@HPC Podcast Archives - OrionX.net - HPC News Bytes – 20250303

Episode Date: March 3, 2025

- Government layoffs funding disruptions cause uncertainty and concern for scientific leadership - Cat Qubits: AWS Ocelot, Alice and Bob - ASIC vs GPUs vs Accelerators [audio mp3="https://orionx.net/...wp-content/uploads/2025/03/HPCNB_20250303.mp3"][/audio] The post HPC News Bytes – 20250303 appeared first on OrionX.net.

Transcript
Discussion (0)
Starting point is 00:00:00 Welcome to HPC News Bites, a weekly show about important news in the world of supercomputing, AI, and other advanced technologies. Hi, everyone. Welcome to HPC News Bites. I'm Doug Black of InsideHPC, and with me is Shaheen Khan of OrionX.net.
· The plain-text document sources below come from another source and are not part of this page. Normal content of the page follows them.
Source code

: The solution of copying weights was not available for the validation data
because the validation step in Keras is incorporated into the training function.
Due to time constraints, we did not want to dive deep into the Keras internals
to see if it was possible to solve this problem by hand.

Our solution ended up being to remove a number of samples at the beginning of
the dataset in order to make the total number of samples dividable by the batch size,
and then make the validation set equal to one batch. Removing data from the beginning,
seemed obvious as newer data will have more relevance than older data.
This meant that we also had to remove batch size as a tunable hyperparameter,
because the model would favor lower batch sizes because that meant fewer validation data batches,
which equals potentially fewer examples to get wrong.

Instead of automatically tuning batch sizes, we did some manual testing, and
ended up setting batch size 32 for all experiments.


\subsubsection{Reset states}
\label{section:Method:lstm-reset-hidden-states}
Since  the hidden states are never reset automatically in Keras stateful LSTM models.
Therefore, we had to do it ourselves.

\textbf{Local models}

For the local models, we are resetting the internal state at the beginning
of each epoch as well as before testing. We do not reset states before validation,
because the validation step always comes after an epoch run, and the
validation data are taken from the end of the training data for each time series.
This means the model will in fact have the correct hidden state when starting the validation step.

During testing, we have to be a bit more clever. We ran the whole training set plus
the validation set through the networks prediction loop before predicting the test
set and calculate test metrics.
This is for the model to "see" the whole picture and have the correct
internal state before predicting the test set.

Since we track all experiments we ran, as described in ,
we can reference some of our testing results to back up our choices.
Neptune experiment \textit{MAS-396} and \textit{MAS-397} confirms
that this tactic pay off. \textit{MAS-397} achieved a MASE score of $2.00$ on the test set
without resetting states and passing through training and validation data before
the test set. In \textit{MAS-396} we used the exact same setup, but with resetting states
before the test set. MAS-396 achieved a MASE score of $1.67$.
We'll start with a news development with direct impact on many of our listeners, and that is funding disruptions and layoffs of federal employees at the national labs and science labs by the new administration.
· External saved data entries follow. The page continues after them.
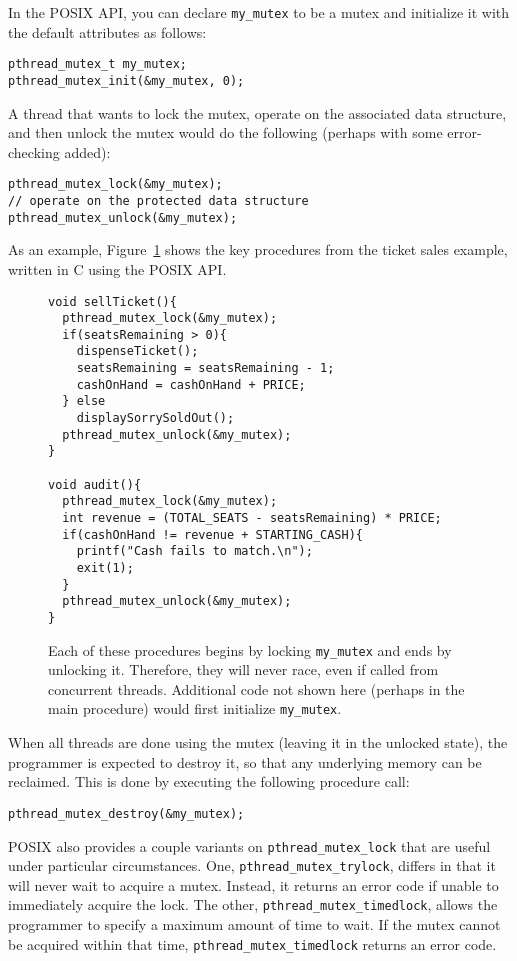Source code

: In the POSIX API, you can declare \verb|my_mutex| to be a mutex and
initialize it with the default attributes as follows:
%
%
\begin{verbatim}
pthread_mutex_t my_mutex;
pthread_mutex_init(&my_mutex, 0);
\end{verbatim}
A thread that wants to lock the mutex, operate on the associated data
structure, and then unlock the mutex would do the following (perhaps
with some error-checking added):
%
%
\begin{verbatim}
pthread_mutex_lock(&my_mutex);
// operate on the protected data structure
pthread_mutex_unlock(&my_mutex);
\end{verbatim}
As an example, Figure~\ref{tickets-pthreads-code} shows the key
procedures from the ticket sales example, written in C using the POSIX API.
\begin{figure}
\begin{verbatim}
void sellTicket(){
  pthread_mutex_lock(&my_mutex);
  if(seatsRemaining > 0){
    dispenseTicket();
    seatsRemaining = seatsRemaining - 1;
    cashOnHand = cashOnHand + PRICE;
  } else
    displaySorrySoldOut();
  pthread_mutex_unlock(&my_mutex);
}

void audit(){
  pthread_mutex_lock(&my_mutex);
  int revenue = (TOTAL_SEATS - seatsRemaining) * PRICE;
  if(cashOnHand != revenue + STARTING_CASH){
    printf("Cash fails to match.\n");
    exit(1);
  }
  pthread_mutex_unlock(&my_mutex);
}
\end{verbatim}
\caption{Each of these procedures begins by locking {\tt my\_mutex} and
  ends by unlocking it.  Therefore, they will never race, even if
  called from concurrent threads. Additional code not shown here
  (perhaps in the main procedure) would first initialize {\tt my\_mutex}.}
\label{tickets-pthreads-code}
\end{figure}
When all threads are done using the mutex (leaving it in the unlocked
state), the programmer is expected to destroy it, so that any
underlying memory can be reclaimed.  This is done by
executing the following procedure call:
%
\begin{verbatim}
pthread_mutex_destroy(&my_mutex);
\end{verbatim}

POSIX also provides a couple variants on \verb|pthread_mutex_lock|
that are useful under particular circumstances.  One,
\verb|pthread_mutex_trylock|, differs in that it will never wait to
acquire a mutex. Instead, it returns an error code if unable to
immediately acquire the lock.  The other,
\verb|pthread_mutex_timedlock|, allows the programmer to specify a
maximum amount of time to wait.  If the mutex cannot be acquired
within that time, \verb|pthread_mutex_timedlock| returns an error
code.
Starting point is 00:00:34 Reports from various departments about the atmosphere among employees include quotes like, people are terrified, or it feels as though our government is being dismantled. To be sure, some people like that action is being taken towards efficiency, but others prefer effectiveness versus what they see as random cuts. But in any case, there is disruption and uncertainty, and that is expected to impact funding, planning, recruiting, and ultimately the state of the HPC market. It's a commonplace to think that supercomputing resources and other advanced technologies should not suffer cutbacks because the mission is so vital. And in fact, support for US supercomputing has enjoyed rare bipartisan support in Washington
Starting point is 00:01:18 because the mission is seen as just that, very vital. So I have to think that like the National Nuclear Safety Workers, who were recently laid off and then recalled that the same could happen with HBC employees at the science labs. By the way, the new Secretary of Energy, Chris Wright, visited Oak Ridge Lab last week and called research work in AI the start of a new Manhattan project
Starting point is 00:01:42 and that the US needs to lead the global AI race. Words indicating he may come out swinging for DOE's mission and employees. We'll see. I read your report, Doug, on a nonprofit organization called the Coalition for Academic Scientific Computation. It's been around for 35 years and has 105 member institutions, pretty much all the universities and research computing centers in the United States. They advocate for what everyone agrees with, that
Starting point is 00:02:10 advances in science is the foundation of innovation, therefore national competitiveness, national and global security, economic growth, and military strength. And from their vantage point, they seem to be seeing how their members are being impacted. Well, they issued a pretty strongly worded statement saying they quote, strongly condemn this action, which undermines the foundation of American scientific leadership. The loss of so many dedicated professionals in such a short period creates immediate disruptions and long term damage to the nation's research enterprise. They urged the Congress and the administration to, quote, take swift action to restore these critical positions and reaffirm the country's commitment
Starting point is 00:02:52 to scientific excellence. It's a big deal. Last week, Amazon Web Services joined fellow big techers, Microsoft and Google, making announcements in the quantum arena. The company announced Ocelot, a prototype quantum chip that tests for error correction. AWS said it reduces error correction by up to 90% and consists of two integrated silicon microchips, each with an area of roughly one centimeter, bonded one on top of the other
Starting point is 00:03:20 in an electronically connected chip stack. And now Shaheen, you being our resident quantum expert, please share your insights on this. Yeah, at your service. Well, AWS is the third member of the so-called Magnificent 7 to showcase its own quantum processing unit, QPU. And that's following Google's Willow three months ago
Starting point is 00:03:40 and Microsoft's Majorana last week, which we covered in last week's episode. AWS has joined collaborations with and provides funding at a few top universities, in this case, the California Institute of Technology and their Center for Quantum Computing. That's where this work was done. Back in 2018, Professor John Preskill, one of the leading lights of this field and holding the Richard Feynman Professorship at Caltech, coined the phrase NISC, Noisy Intermediate Scale Quantum, to describe where we are in quantum computing.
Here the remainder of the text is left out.